Читатели и зрители привыкнут, вот и все. На нашей стороне сила извечной нравственности, самой правды. Требования нашего века — требования, предъявленные к нам. Мало-помалу люди осознают пустоту этой резонерской литературы, живущей за счет стандартных схем, и они будут с нами. Они увидят, что истинное величие не в цветистых рассуждениях о нравственности, а в самом процессе жизни. Мечтать о том, что могло бы быть, становится ребяческой забавой, когда можно изображать то, что есть; и — повторю снова — реальное не может быть ни вульгарным, ни постыдным, потому что реальное создало мир. Люди увидят, как над нашими картинами, пугающими беспощадной жестокостью анализа, над нашими полотнами, которые сегодня повергают в смущение и страх, поднимается величавая фигура Человечества, истекающего кровью и прекрасного в неустанном своем порыве к творчеству.
КРИТИКА И ПУБЛИКА
Хочу сознаться в том, что вызывает у меня изумление. Когда я бываю на премьерах, нередко мне в антракте приходится слышать общие суждения, высказываемые моими собратьями по критике. Нет надобности прислушиваться, — достаточно войти в фойе; собеседники говорят громко, можно различить и отдельные слова, и целые фразы. То и дело звучат безапелляционные приговоры: «Мерзость! Вздор! Театр на этом прогорит!»

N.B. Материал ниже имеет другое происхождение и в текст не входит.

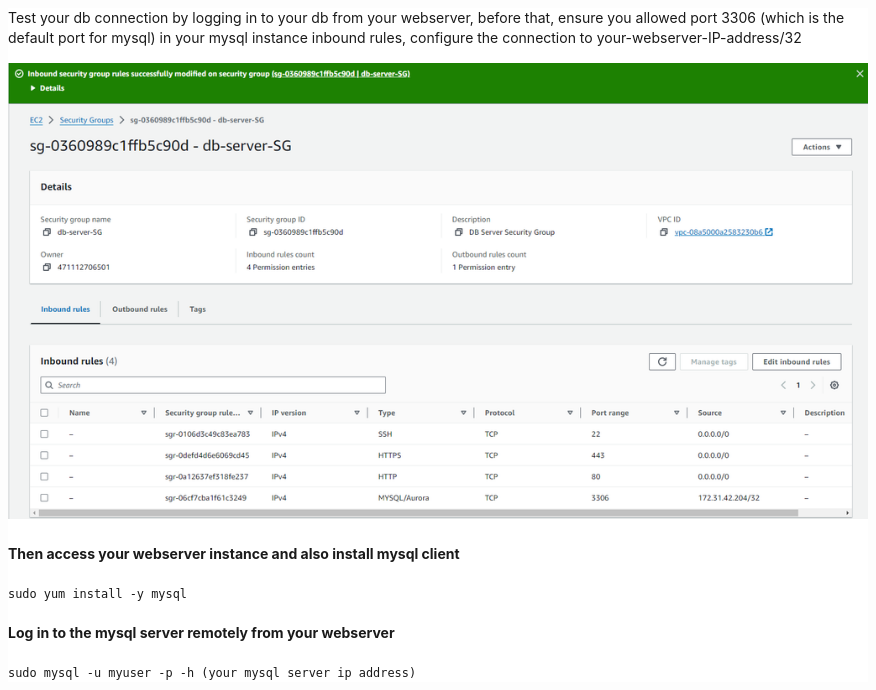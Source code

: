 Test your db connection by logging in to your db from your webserver, before that, ensure you allowed port 3306 (which is the default port for mysql) in your mysql instance inbound rules, configure the connection to your-webserver-IP-address/32

![alt text](Images/mysql-port-opened.PNG)

#### Then access your webserver instance and also install mysql client

`sudo yum install -y mysql`

#### Log in to the mysql server remotely from your webserver

`sudo mysql -u myuser -p -h (your mysql server ip address)`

И, заметьте, критики, несомненно, правы. Обычно речь идет о скверной пьесе. Все же такая откровенность меня всегда восхищает, — я-то ведь знаю, какое нужно бесстрашие, чтобы говорить, что думаешь. Мои собратья так негодуют, они так возмущены бессмысленной пыткой, на которую их обрекает театр, что в последующие дни я с любопытством заглядываю в их рецензии — вот где они, наверно, дадут волю своему гневу. «Бедный драматург! — думаю я, развертывая газету. — Здорово они с ним, наверно, разделались! Читатели, пожалуй, и косточек его не соберут!»
Читаю — и застываю в недоумении. Перечитываю, желая убедиться, что не ошибся. Нет, это уже не те прямые, откровенные оценки, которые были высказаны в кулуарах, не резкая правда, не законная беспощадность людей, которых заставили скучать и которые теперь душу отводят. Попадаются рецензии и вовсе галантные, они, как говорится, подстилают соломку, чтобы драматургу было не так больно падать, и в галантности своей доходят иногда до того, что посыпают эту соломенную подстилку лепестками роз. Другие рецензии позволяют себе отдельные замечания, спорят с автором, а в заключение сулят ему лучезарное будущее. Наконец, самые жестокие статьи ссылаются на смягчающие обстоятельства.